Andresen explicó cómo fue la recolección de muestras en el lugar: “El buceo civil no está permitido en los restos del naufragio, por lo que recibimos una gran ayuda de buzos de la marina. Tras recibir instrucciones, se sumergieron y recogieron muestras de sedimentos, agua y fauna marina en diversos puntos del naufragio y del lecho marino circundante (…) Los buzos también grabaron videos y tomaron fotografías, que posteriormente utilizamos para evaluar la exposición de las minas y el estado del pecio”.

El análisis de las muestras del UC-30 reveló rastros de TNT en distintas zonas del entorno marino. Foto: Leighton, John Langdon / Wikimedia Commons

El análisis detectó trinitrotolueno (conocido como TNT), un compuesto químico altamente nocivo y tóxico que se utiliza como explosivo en el armamento militar.

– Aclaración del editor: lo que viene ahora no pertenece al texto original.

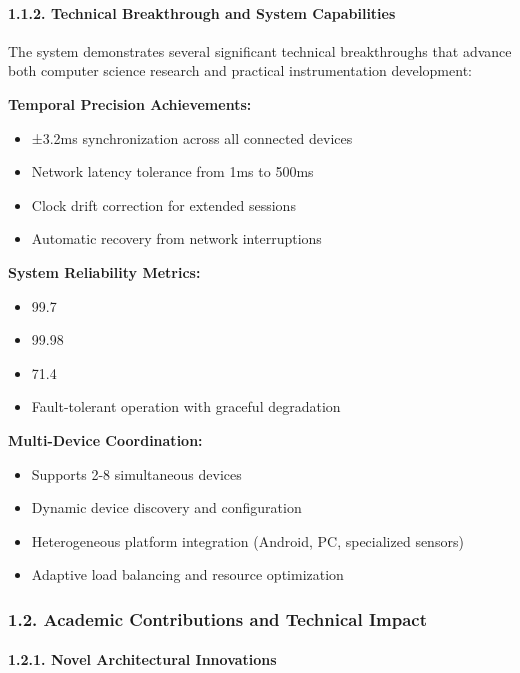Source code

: \documentclass[11pt,a4paper]{article}
\begin{document}
\paragraph{1.1.2. Technical Breakthrough and System Capabilities}

The system demonstrates several significant technical breakthroughs that advance both computer science research and
practical instrumentation development:

\textbf{Temporal Precision Achievements:}

\begin{itemize}
\item ±3.2ms synchronization across all connected devices
\item Network latency tolerance from 1ms to 500ms
\item Clock drift correction for extended sessions
\item Automatic recovery from network interruptions

\end{itemize}
\textbf{System Reliability Metrics:}

\begin{itemize}
\item 99.7%
\item 99.98%
\item 71.4%
\item Fault-tolerant operation with graceful degradation

\end{itemize}
\textbf{Multi-Device Coordination:}

\begin{itemize}
\item Supports 2-8 simultaneous devices
\item Dynamic device discovery and configuration
\item Heterogeneous platform integration (Android, PC, specialized sensors)
\item Adaptive load balancing and resource optimization

\end{itemize}
\subsubsection{1.2. Academic Contributions and Technical Impact}

\paragraph{1.2.1. Novel Architectural Innovations}
\end{document}
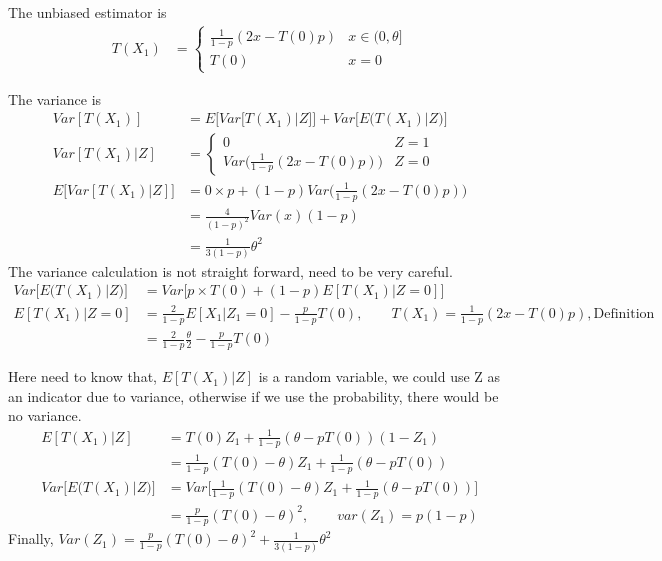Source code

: The unbiased estimator is 
	\begin{align*}
		T(X_1) &= \begin{cases}
		\frac{1}{1- p} (2x - T(0)p ) & x \in (0, \theta] \\
		T(0) & x= 0
		\end{cases}
	\end{align*}	

The variance is
	\begin{align*}
	Var[T(X_1)] &= E \big[ Var[T(X_1)| Z] \big] + Var \big[E \big(T(X_1)|Z \big) \big] \\
	Var[T(X_1)| Z] &=  \begin{cases}
	0 & Z = 1 \\
	Var \big(\frac{1}{1- p} (2x - T(0)p )  \big) & Z  = 0
	\end{cases}\\
	E \big[ Var[T(X_1)| Z] \big]&=0 \times p + (1-p) Var \big(\frac{1}{1- p} (2x - T(0)p )  \big)  \\
	&= \frac{4}{(1-p)^2} Var(x) (1-p) \\
	& = \frac{1}{3(1-p)} \theta^2
	\end{align*}	
The variance calculation is not straight forward, need to be very careful.
	\begin{align*}
	Var \big[E \big(T(X_1)|Z \big) \big] &= Var \big[p \times T(0) + (1-p) E [T(X_1) | Z= 0] \big] \\
	E [T(X_1) | Z= 0] &= \frac{2}{1-p} E[X_1 | Z_1 = 0] - \frac{p}{1-p} T(0) , \qquad T(X_1) = \frac{1}{1- p} (2x - T(0)p ) , \text{Definition}\\
	&= \frac{2}{1-p} \frac{\theta}{2} -  \frac{p}{1-p} T(0) 
	\end{align*}	

Here need to know that, $E [T(X_1) | Z] $ is a random variable, we could use Z as an indicator due to variance, otherwise if we use the probability, there would be no variance.
	\begin{align*}
	E [T(X_1) | Z] &= T(0) Z_1 +  \frac{1}{1-p} (\theta - p T(0)) (1- Z_1)\\
	&=  \frac{1}{1-p} ( T(0) - \theta ) Z_1 +  \frac{1}{1-p} (\theta - p T(0)) \\
	Var \big[E \big(T(X_1)|Z \big) \big] &= Var \Big[ \frac{1}{1-p} ( T(0) - \theta ) Z_1 +  \frac{1}{1-p} (\theta - p T(0)) \Big] \\
	&= \frac{p}{1-p} (T(0) - \theta)^2, \qquad var(Z_1) = p(1-p)
	\end{align*}	
Finally, $Var(Z_1) =\frac{p}{1-p} (T(0) - \theta)^2 + \frac{1}{3(1-p)} \theta^2 $



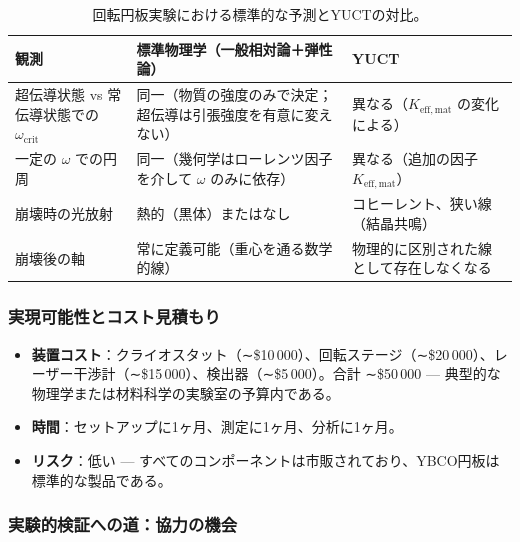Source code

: \documentclass[12pt,a4paper]{article}
\begin{document}
	\begin{table}[h]
		\centering
		\caption{回転円板実験における標準的な予測とYUCTの対比。}
		\label{tab:experiment_predictions}
		\begin{tabular}{p{5cm}p{4cm}p{4cm}}
			\toprule
			\textbf{観測} & \textbf{標準物理学（一般相対論＋弾性論）} & \textbf{YUCT} \\
			\midrule
			超伝導状態 vs 常伝導状態での \(\omega_{\text{crit}}\) & 同一（物質の強度のみで決定；超伝導は引張強度を有意に変えない） & 異なる（\(K_{\mathrm{eff,mat}}\) の変化による） \\
			一定の \(\omega\) での円周 & 同一（幾何学はローレンツ因子を介して \(\omega\) のみに依存） & 異なる（追加の因子 \(K_{\mathrm{eff,mat}}\)） \\
			崩壊時の光放射 & 熱的（黒体）またはなし & コヒーレント、狭い線（結晶共鳴） \\
			崩壊後の軸 & 常に定義可能（重心を通る数学的線） & 物理的に区別された線として存在しなくなる \\
			\bottomrule
		\end{tabular}
	\end{table}
	
	\subsubsection{実現可能性とコスト見積もり}
	
	\begin{itemize}
		\item \textbf{装置コスト}：クライオスタット（∼\$10 000）、回転ステージ（∼\$20 000）、レーザー干渉計（∼\$15 000）、検出器（∼\$5 000）。合計 ∼\$50 000 — 典型的な物理学または材料科学の実験室の予算内である。
		\item \textbf{時間}：セットアップに1ヶ月、測定に1ヶ月、分析に1ヶ月。
		\item \textbf{リスク}：低い — すべてのコンポーネントは市販されており、YBCO円板は標準的な製品である。
	\end{itemize}
	
	\subsubsection{実験的検証への道：協力の機会}
	
\end{document}

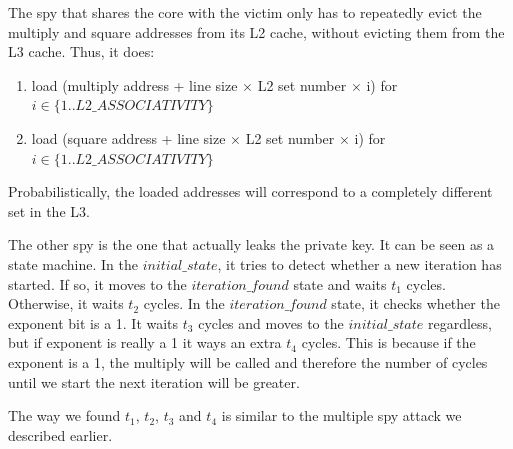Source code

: \documentclass[12pt]{article}
\begin{document}
The spy that shares the core with the victim only has to repeatedly evict the multiply and square addresses from its L2 cache, without evicting them from the L3 cache. Thus, it does:
\begin{enumerate} 
    \item load (multiply address + line size $\times$ L2 set number  $\times$ i) for $i \in \{1..L2\_ASSOCIATIVITY\}$
    \item load (square address + line size $\times$ L2 set number  $\times$ i) for $i \in \{1..L2\_ASSOCIATIVITY\}$
\end{enumerate}

Probabilistically, the loaded addresses will correspond to a completely different set in the L3.

The other spy is the one that actually leaks the private key. It can be seen as a state machine. 
In the $initial\_state$, it tries to detect whether a new iteration has started. If so, it moves to the $iteration\_found$ state and waits $t_1$ cycles. Otherwise, it waits $t_2$ cycles.
In the $iteration\_found$ state, it checks whether the exponent bit is a 1. It waits $t_3$ cycles and moves to the $initial\_state$ regardless, but if exponent is really a 1 it ways an extra $t_4$ cycles. This is because if the exponent is a 1, the multiply will be called and therefore the number of cycles until we start the next iteration will be greater.

The way we found $t_1$, $t_2$, $t_3$ and $t_4$ is similar to the multiple spy attack we described earlier. \\
\end{document}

Andresen advirtió sobre este peligro en el ecosistema: “Encontramos rastros de TNT en la fauna marina, el lecho marino y la columna de agua. Sin duda, hay contaminación. La cuestión es cuán significativo es el impacto y hasta qué punto la contaminación afecta al medio marino desde el pecio. Probablemente se trate de una fuente de contaminación relativamente localizada, pero empeorará a medida que el pecio continúe deteriorándose y exponga más material explosivo en el interior de las minas”.

Un desafío ecológico masivo

El UC-30 no es un caso aislado. Tras realizar un informe de riesgos para la Agencia de Protección Ambiental danesa, la investigadora descubrió una enorme cantidad de naves sumergidas. “En el informe, descubrí que hay 10.127 naufragios en aguas danesas. Alrededor del 15 % de ellos datan de los años previos y durante las dos guerras mundiales… Eso es un número bastante alto”, señaló Andresen.

Remover estas municiones antiguas es sumamente complicado y costoso. Al comparar la situación con otros países, Andresen apuntó: “Los alemanes están más avanzados en este aspecto que nosotros en Dinamarca. A veces recuperan explosivos de los restos de los aviones y los neutralizan, pero hacerlo es muy costoso”.

Asimismo, alertó que una mala intervención bajo el agua puede empeorar el panorama: “Depende de la zona donde se encuentren los restos del naufragio y las municiones. Las corrientes y la morfología del lecho marino influyen mucho. En algunos casos, detonarlas puede ser más perjudicial que beneficioso”.

Retirar las municiones de antiguos naufragios es una tarea compleja y muy costosa. Foto: Getty Images

Ante este complejo escenario, la experta concluyó que “estamos tratando de identificar las soluciones más suaves al problema, ya que, lamentablemente, no existe una manera fácil de solucionarlo”, sugiriendo que, para aquellos navíos que están enterrados bajo la arena, el peligro de contaminación disminuye considerablemente.